GSoC 2007 - Object-Level Caching

0 views
Skip to first unread message

Paul Collier

unread,
May 29, 2007, 3:37:50 AM5/29/07
to Django developers
Hello all!

Continuing with the string of posts regarding this year's GSoC, I'm
pleased to be working on new caching functionality for Django's ORM
under the mentorship of Gary Wilson[1]! Big thanks to him and all the
people from the community who made this possible. Now I've just got to
hold up my end of the bargain ;)

An updated version of my original proposal is available on Django's
wiki[2] and the project repository is available from Google Project
Hosting[3].

This project aims to condense common caching idioms into simple
QuerySet methods that deal with cached data intelligently, refill
expired cache, track instance modification/deletion, descend through
relationships, and so on. I've tried to make it accommodate the most
common use cases, be it dumping front-page news articles to cache or
keeping user profile data on hand when rendering a more dynamic site,
but I'd definitely love to hear about how cached data is really used
out in the field.

Currently, three QuerySet methods, .cache(), .cache_related(),
and .cache_set() handle individual, relation, and aggregate data
caching, respectively. Each can take arguments to specify options like
expiry time. Signals are registered behind the scenes to sync the
cache, and there's also a proposal for transactional caching. Generic
relations will also benefit greatly from .cache_related().

More detail is available on the wiki page, but lots of the little
issues that surround the implementation are still bouncing around in
my head; the page is going to be expanding and mutating throughout the
next few months, I'm sure. The timeline is a little underdeveloped,
for one. Comments and criticisms are always welcome!

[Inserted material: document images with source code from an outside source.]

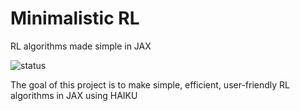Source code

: # Minimalistic RL
RL algorithms made simple in JAX

![status](https://img.shields.io/badge/status-work%20in%20progress-red)

The goal of this project is to make simple, efficient, user-friendly RL algorithms in JAX using HAIKU
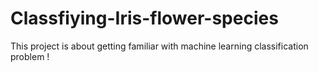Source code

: # Classfiying-Iris-flower-species
This project is about getting familiar with machine learning classification problem !

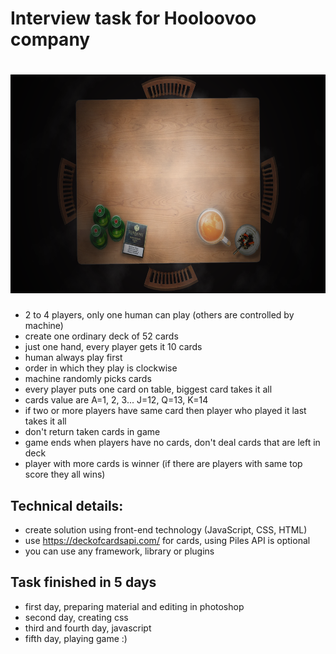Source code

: # Interview task for Hooloovoo company

# <a href='https://github.com/nikolamar/war-game'><img src='https://github.com/nikolamar/war-game/raw/master/src/assets/TableFourPlayers.png' height='350'></a>

- 2 to 4 players, only one human can play (others are controlled by machine)
- create one ordinary deck of 52 cards
- just one hand, every player gets it 10 cards
- human always play first
- order in which they play is clockwise
- machine randomly picks cards
- every player puts one card on table, biggest card takes it all
- cards value are A=1, 2, 3... J=12, Q=13, K=14
- if two or more players have same card then player who played it last takes it all
- don't return taken cards in game
- game ends when players have no cards, don't deal cards that are left in deck
- player with more cards is winner (if there are players with same top score they all wins)

## Technical details:

- create solution using front-end technology (JavaScript, CSS, HTML)
- use https://deckofcardsapi.com/ for cards, using Piles API is optional
- you can use any framework, library or plugins

## Task finished in 5 days

- first day, preparing material and editing in photoshop
- second day, creating css
- third and fourth day, javascript
- fifth day, playing game :)
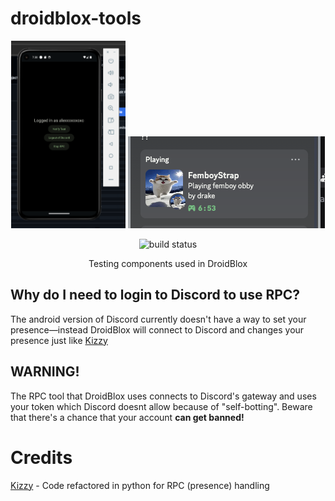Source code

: # droidblox-tools
<div align="center">
<img src=".github/assets/gui.webp" height=300>

<img src=".github/assets/rpc.webp">

![build status](https://img.shields.io/github/actions/workflow/status/meowstrapper/droidblox-tools/build.yml)

Testing components used in DroidBlox
</div>


## Why do I need to login to Discord to use RPC?
The android version of Discord currently doesn't have a way to set your presence—instead DroidBlox will connect to Discord and changes your presence just like [Kizzy](https://github.com/dead8309/Kizzy)

## WARNING!
The RPC tool that DroidBlox uses connects to Discord's gateway and uses your token which Discord doesnt allow because of "self-botting". Beware that there's a chance that your account **can get banned!**

# Credits
[Kizzy](https://github.com/dead8309/Kizzy) - Code refactored in python for RPC (presence) handling
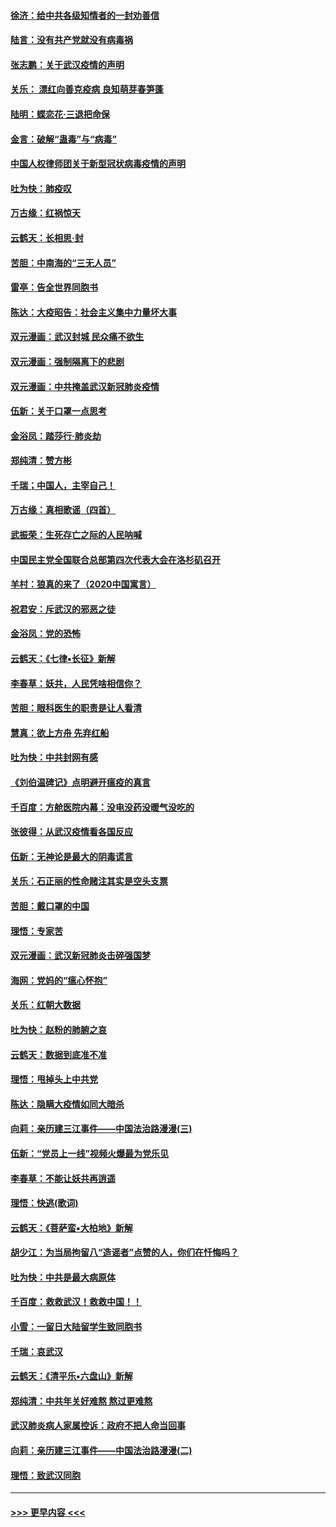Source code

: #### [徐济：给中共各级知情者的一封劝善信](../pages/nsc993/n11868561.md?t=02151511) 
#### [陆言：没有共产党就没有病毒祸](../pages/nsc993/n11868232.md?t=02151511) 
#### [张志鹏：关于武汉疫情的声明](../pages/nsc993/n11867182.md?t=02151511) 
#### [关乐： 漂红向善克疫病 良知萌芽春笋蓬](../pages/nsc993/n11865710.md?t=02151511) 
#### [陆明：蝶恋花‧三退把命保](../pages/nsc993/n11865673.md?t=02151511) 
#### [金言：破解“蛊毒”与“病毒”](../pages/nsc993/n11864103.md?t=02151511) 
#### [中国人权律师团关于新型冠状病毒疫情的声明](../pages/nsc993/n11864249.md?t=02151511) 
#### [吐为快：肺疫叹](../pages/nsc993/n11864027.md?t=02151511) 
#### [万古缘：红祸惊天](../pages/nsc993/n11864079.md?t=02151511) 
#### [云鹤天：长相思‧封](../pages/nsc993/n11864006.md?t=02151511) 
#### [苦胆：中南海的“三无人员”](../pages/nsc993/n11862997.md?t=02151511) 
#### [雷亭：告全世界同胞书](../pages/nsc993/n11862572.md?t=02151511) 
#### [陈达：大疫昭告：社会主义集中力量坏大事](../pages/nsc993/n11859419.md?t=02151511) 
#### [双元漫画：武汉封城 民众痛不欲生](../pages/nsc993/n11859287.md?t=02151511) 
#### [双元漫画：强制隔离下的悲剧](../pages/nsc993/n11859244.md?t=02151511) 
#### [双元漫画：中共掩盖武汉新冠肺炎疫情](../pages/nsc993/n11858249.md?t=02151511) 
#### [伍新：关于口罩一点思考](../pages/nsc993/n11859195.md?t=02151511) 
#### [金浴凤：踏莎行‧肺炎劫](../pages/nsc993/n11858227.md?t=02151511) 
#### [郑纯清：赞方彬](../pages/nsc993/n11856803.md?t=02151511) 
#### [千瑞；中国人，主宰自己！](../pages/nsc993/n11856793.md?t=02151511) 
#### [万古缘：真相歌谣（四首）](../pages/nsc993/n11856263.md?t=02151511) 
#### [武振荣：生死存亡之际的人民呐喊](../pages/nsc993/n11856256.md?t=02151511) 
#### [中国民主党全国联合总部第四次代表大会在洛杉矶召开](../pages/nsc993/n11856344.md?t=02151511) 
#### [羊村：狼真的来了（2020中国寓言）](../pages/nsc993/n11856229.md?t=02151511) 
#### [祝君安：斥武汉的邪恶之徒](../pages/nsc993/n11855861.md?t=02151511) 
#### [金浴凤：党的恐怖](../pages/nsc993/n11855849.md?t=02151511) 
#### [云鹤天：《七律▪长征》新解](../pages/nsc993/n11855479.md?t=02151511) 
#### [李春草：妖共，人民凭啥相信你？](../pages/nsc993/n11855196.md?t=02151511) 
#### [苦胆：眼科医生的职责是让人看清](../pages/nsc993/n11853840.md?t=02151511) 
#### [慧真：欲上方舟 先弃红船](../pages/nsc993/n11853483.md?t=02151511) 
#### [吐为快：中共封网有感](../pages/nsc993/n11852575.md?t=02151511) 
#### [《刘伯温碑记》点明避开瘟疫的真言](../pages/nsc993/n11852128.md?t=02151511) 
#### [千百度：方舱医院内幕：没电没药没暖气没吃的](../pages/nsc993/n11850211.md?t=02151511) 
#### [张彼得：从武汉疫情看各国反应](../pages/nsc993/n11850102.md?t=02151511) 
#### [伍新：无神论是最大的阴毒谎言](../pages/nsc993/n11846129.md?t=02151511) 
#### [关乐：石正丽的性命赌注其实是空头支票](../pages/nsc993/n11846109.md?t=02151511) 
#### [苦胆：戴口罩的中国](../pages/nsc993/n11845576.md?t=02151511) 
#### [理悟：专家苦](../pages/nsc993/n11845564.md?t=02151511) 
#### [双元漫画：武汉新冠肺炎击碎强国梦](../pages/nsc993/n11843320.md?t=02151511) 
#### [海网：党妈的“瘟心怀抱”](../pages/nsc993/n11840740.md?t=02151511) 
#### [关乐：红朝大数据](../pages/nsc993/n11840675.md?t=02151511) 
#### [吐为快：赵粉的肺腑之哀](../pages/nsc993/n11840618.md?t=02151511) 
#### [云鹤天：数据到底准不准](../pages/nsc993/n11840325.md?t=02151511) 
#### [理悟：甩掉头上中共党](../pages/nsc993/n11838826.md?t=02151511) 
#### [陈达：隐瞒大疫情如同大暗杀](../pages/nsc993/n11838771.md?t=02151511) 
#### [向莉：亲历建三江事件——中国法治路漫漫(三)](../pages/nsc993/n11831825.md?t=02151511) 
#### [伍新：“党员上一线”视频火爆最为党乐见](../pages/nsc993/n11838200.md?t=02151511) 
#### [李春草：不能让妖共再逍遥](../pages/nsc993/n11838102.md?t=02151511) 
#### [理悟：快逃(歌词)](../pages/nsc993/n11838083.md?t=02151511) 
#### [云鹤天：《菩萨蛮▪大柏地》新解](../pages/nsc993/n11838059.md?t=02151511) 
#### [胡少江：为当局拘留八“造谣者”点赞的人，你们在忏悔吗？](../pages/nsc993/n11836801.md?t=02151511) 
#### [吐为快：中共是最大病原体](../pages/nsc993/n11836748.md?t=02151511) 
#### [千百度：救救武汉！救救中国！！](../pages/nsc993/n11836145.md?t=02151511) 
#### [小雪：一留日大陆留学生致同胞书](../pages/nsc993/n11834624.md?t=02151511) 
#### [千瑞：哀武汉](../pages/nsc993/n11833647.md?t=02151511) 
#### [云鹤天：《清平乐▪六盘山》新解](../pages/nsc993/n11833611.md?t=02151511) 
#### [郑纯清：中共年关好难熬 熬过更难熬](../pages/nsc993/n11833489.md?t=02151511) 
#### [武汉肺炎病人家属控诉：政府不把人命当回事](../pages/nsc993/n11833205.md?t=02151511) 
#### [向莉：亲历建三江事件——中国法治路漫漫(二)](../pages/nsc993/n11829102.md?t=02151511) 
#### [理悟：致武汉同胞](../pages/nsc993/n11831522.md?t=02151511) 

----
#### [ >>> 更早内容 <<< ](../indexes/nsc993-earlier.md)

The project itself is currently a single module which has a class
derived from QuerySet with all of the new functionality, and a little
hack to inject the .cache(), etc methods right back into QuerySet. It
also ships with a project in which I'll be writing proper tests. Some
sort of miniature cache-testing framework may be in order too.
Eventually, perhaps it'll become fit for inclusion in the Django
proper--but either way it doesn't require a huge amount of core
modification.

I'm also curious about the progress of QuerySet refactoring, which
would understandably have a huge impact on the code I'm writing.
Either way, this new code applies directly to a Django project I've
been working on for the last while, so I have the motivation to
maintain this project wherever it may go!

Thanks,
Paul Collier

[1] http://gdub.wordpress.com/
[2] http://code.djangoproject.com/wiki/ObjectLevelCaching
[3] http://code.google.com/p/django-object-level-caching/

Malcolm Tredinnick

unread,
May 29, 2007, 5:38:10 AM5/29/07
to django-d...@googlegroups.com
On Tue, 2007-05-29 at 07:37 +0000, Paul Collier wrote:
> Hello all!
>
> Continuing with the string of posts regarding this year's GSoC, I'm
> pleased to be working on new caching functionality for Django's ORM
> under the mentorship of Gary Wilson[1]! Big thanks to him and all the
> people from the community who made this possible. Now I've just got to
> hold up my end of the bargain ;)
>
> An updated version of my original proposal is available on Django's
> wiki[2] and the project repository is available from Google Project
> Hosting[3].
>
> This project aims to condense common caching idioms into simple
> QuerySet methods that deal with cached data intelligently, refill
> expired cache, track instance modification/deletion, descend through
> relationships, and so on. I've tried to make it accommodate the most
> common use cases, be it dumping front-page news articles to cache or
> keeping user profile data on hand when rendering a more dynamic site,
> but I'd definitely love to hear about how cached data is really used
> out in the field.
>
> Currently, three QuerySet methods, .cache(), .cache_related(),
> and .cache_set() handle individual, relation, and aggregate data
> caching, respectively. Each can take arguments to specify options like
> expiry time. Signals are registered behind the scenes to sync the
> cache, and there's also a proposal for transactional caching. Generic
> relations will also benefit greatly from .cache_related().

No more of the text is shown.